Pushing the Memory Bandwidth Wall with CXL-enabled Idle I/O Bandwidth Harvesting

TL;DR

This paper introduces SURGE, a technique that uses CXL technology to dynamically multiplex idle I/O bandwidth with memory traffic, significantly improving memory bandwidth utilization for bandwidth-constrained servers.

Contribution

The paper proposes SURGE, a novel software-supported architecture that enhances memory bandwidth by multiplexing I/O and memory traffic over CXL, addressing bandwidth fragmentation issues.

Findings

Up to 1.3x acceleration of memory-intensive workloads

Effective utilization of idle I/O bandwidth resources

Demonstrates benefits of CXL-enabled multiplexing

Abstract

The continual increase of cores on server-grade CPUs raises demands on memory systems, which are constrained by limited off-chip pin and data transfer rate scalability. As a result, high-end processors typically feature lower memory bandwidth per core, at the detriment of memory-intensive workloads.
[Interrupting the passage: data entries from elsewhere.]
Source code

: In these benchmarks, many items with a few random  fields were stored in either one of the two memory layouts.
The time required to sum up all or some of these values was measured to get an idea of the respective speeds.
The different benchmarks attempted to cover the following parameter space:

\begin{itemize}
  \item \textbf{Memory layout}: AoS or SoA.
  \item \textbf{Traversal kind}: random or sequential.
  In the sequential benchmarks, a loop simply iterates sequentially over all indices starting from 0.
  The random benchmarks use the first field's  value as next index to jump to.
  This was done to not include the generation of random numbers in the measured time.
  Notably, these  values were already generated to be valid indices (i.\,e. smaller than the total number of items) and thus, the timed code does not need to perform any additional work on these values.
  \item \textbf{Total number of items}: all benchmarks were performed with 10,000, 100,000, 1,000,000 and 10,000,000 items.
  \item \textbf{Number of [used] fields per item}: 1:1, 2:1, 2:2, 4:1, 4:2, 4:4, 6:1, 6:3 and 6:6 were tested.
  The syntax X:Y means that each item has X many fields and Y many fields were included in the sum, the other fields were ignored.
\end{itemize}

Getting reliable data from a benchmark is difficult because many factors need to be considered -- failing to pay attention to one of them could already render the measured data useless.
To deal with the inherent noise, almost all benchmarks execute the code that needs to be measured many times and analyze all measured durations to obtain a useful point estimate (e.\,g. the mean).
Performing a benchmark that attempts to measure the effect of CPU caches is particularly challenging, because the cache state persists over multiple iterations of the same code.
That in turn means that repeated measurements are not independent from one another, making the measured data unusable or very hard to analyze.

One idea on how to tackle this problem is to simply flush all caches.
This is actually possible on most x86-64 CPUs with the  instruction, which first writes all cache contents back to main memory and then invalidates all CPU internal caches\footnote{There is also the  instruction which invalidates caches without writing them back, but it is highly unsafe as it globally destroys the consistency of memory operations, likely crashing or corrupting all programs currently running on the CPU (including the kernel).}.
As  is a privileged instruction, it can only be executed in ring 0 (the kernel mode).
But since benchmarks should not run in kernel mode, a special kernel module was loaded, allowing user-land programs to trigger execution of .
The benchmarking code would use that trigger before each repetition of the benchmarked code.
We propose alleviating this challenge by improving the utility of the CPU's limited pins. In a typical CPU design process, the available pins are apportioned between memory and I/O traffic, each accounting for about half of the total off-chip bandwidth availability. Consequently, unless both memory and I/O are simultaneously highly utilized, such fragmentation leads to underutilization of the valuable off-chip bandwidth resources. An ideal architecture would offer I/O and memory bandwidth fungibility, allowing use of the aggregate off-chip bandwidth in the form required by each workload. In this work, we introduce SURGE, a software-supported architectural technique that boosts memory bandwidth availability by salvaging idle I/O bandwidth resources. SURGE leverages the capability of versatile interconnect technologies like CXL to dynamically multiplex memory and I/O traffic over the same processor interface. We demonstrate that SURGE-enhanced architectures can accelerate memory-intensive workloads on bandwidth-constrained servers by up to 1.3x.